EXERCISE PROMPT.
Omit all pictures. Print the remaining lines exactly, from the start of the data through the line containing "Do whatever works".

** Opening DATA SUPPLIED block **

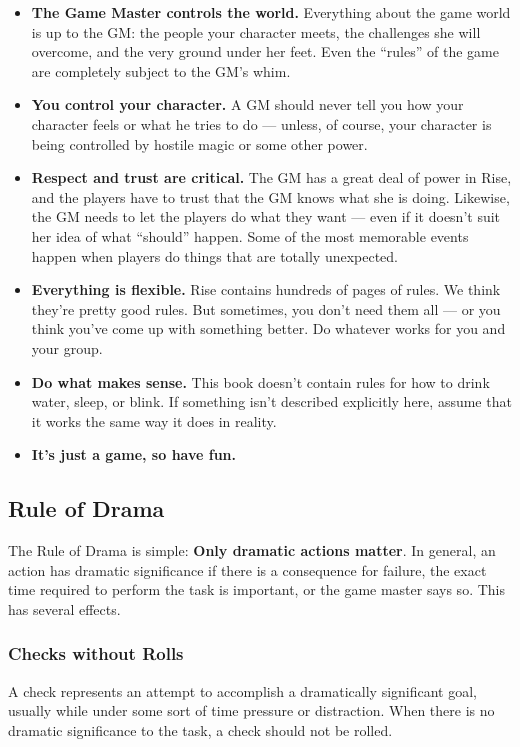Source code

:    \begin{itemize}
        \item \textbf{The Game Master controls the world.} Everything about the game world is up to the GM\@: the people your character meets, the challenges she will overcome, and the very ground under her feet.
            Even the ``rules'' of the game are completely subject to the GM's whim.
        \item \textbf{You control your character.} A GM should never tell you how your character feels or what he tries to do --- unless, of course, your character is being controlled by hostile magic or some other power.
        \item \textbf{Respect and trust are critical.} The GM has a great deal of power in Rise, and the players have to trust that the GM knows what she is doing.
            Likewise, the GM needs to let the players do what they want --- even if it doesn't suit her idea of what ``should'' happen.
            Some of the most memorable events happen when players do things that are totally unexpected.
        \item \textbf{Everything is flexible.} Rise contains hundreds of pages of rules.
            We think they're pretty good rules.
            But sometimes, you don't need them all --- or you think you've come up with something better.
            Do whatever works for you and your group.
        \item \textbf{Do what makes sense.} This book doesn't contain rules for how to drink water, sleep, or blink.
            If something isn't described explicitly here, assume that it works the same way it does in reality.
        \item \textbf{It's just a game, so have fun.}
    \end{itemize}

    \subsection{Rule of Drama}

        The Rule of Drama is simple: \textbf{Only dramatic actions matter}.
        In general, an action has dramatic significance if there is a consequence for failure, the exact time required to perform the task is important, or the game master says so.
        This has several effects.

        \subsubsection{Checks without Rolls}
            A check represents an attempt to accomplish a dramatically significant goal, usually while under some sort of time pressure or distraction.
            When there is no dramatic significance to the task, a check should not be rolled.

** Closing DATA SUPPLIED block **

ANSWER AREA.
Source code

:    \begin{itemize}
        \item \textbf{The Game Master controls the world.} Everything about the game world is up to the GM\@: the people your character meets, the challenges she will overcome, and the very ground under her feet.
            Even the ``rules'' of the game are completely subject to the GM's whim.
        \item \textbf{You control your character.} A GM should never tell you how your character feels or what he tries to do --- unless, of course, your character is being controlled by hostile magic or some other power.
        \item \textbf{Respect and trust are critical.} The GM has a great deal of power in Rise, and the players have to trust that the GM knows what she is doing.
            Likewise, the GM needs to let the players do what they want --- even if it doesn't suit her idea of what ``should'' happen.
            Some of the most memorable events happen when players do things that are totally unexpected.
        \item \textbf{Everything is flexible.} Rise contains hundreds of pages of rules.
            We think they're pretty good rules.
            But sometimes, you don't need them all --- or you think you've come up with something better.
            Do whatever works for you and your group.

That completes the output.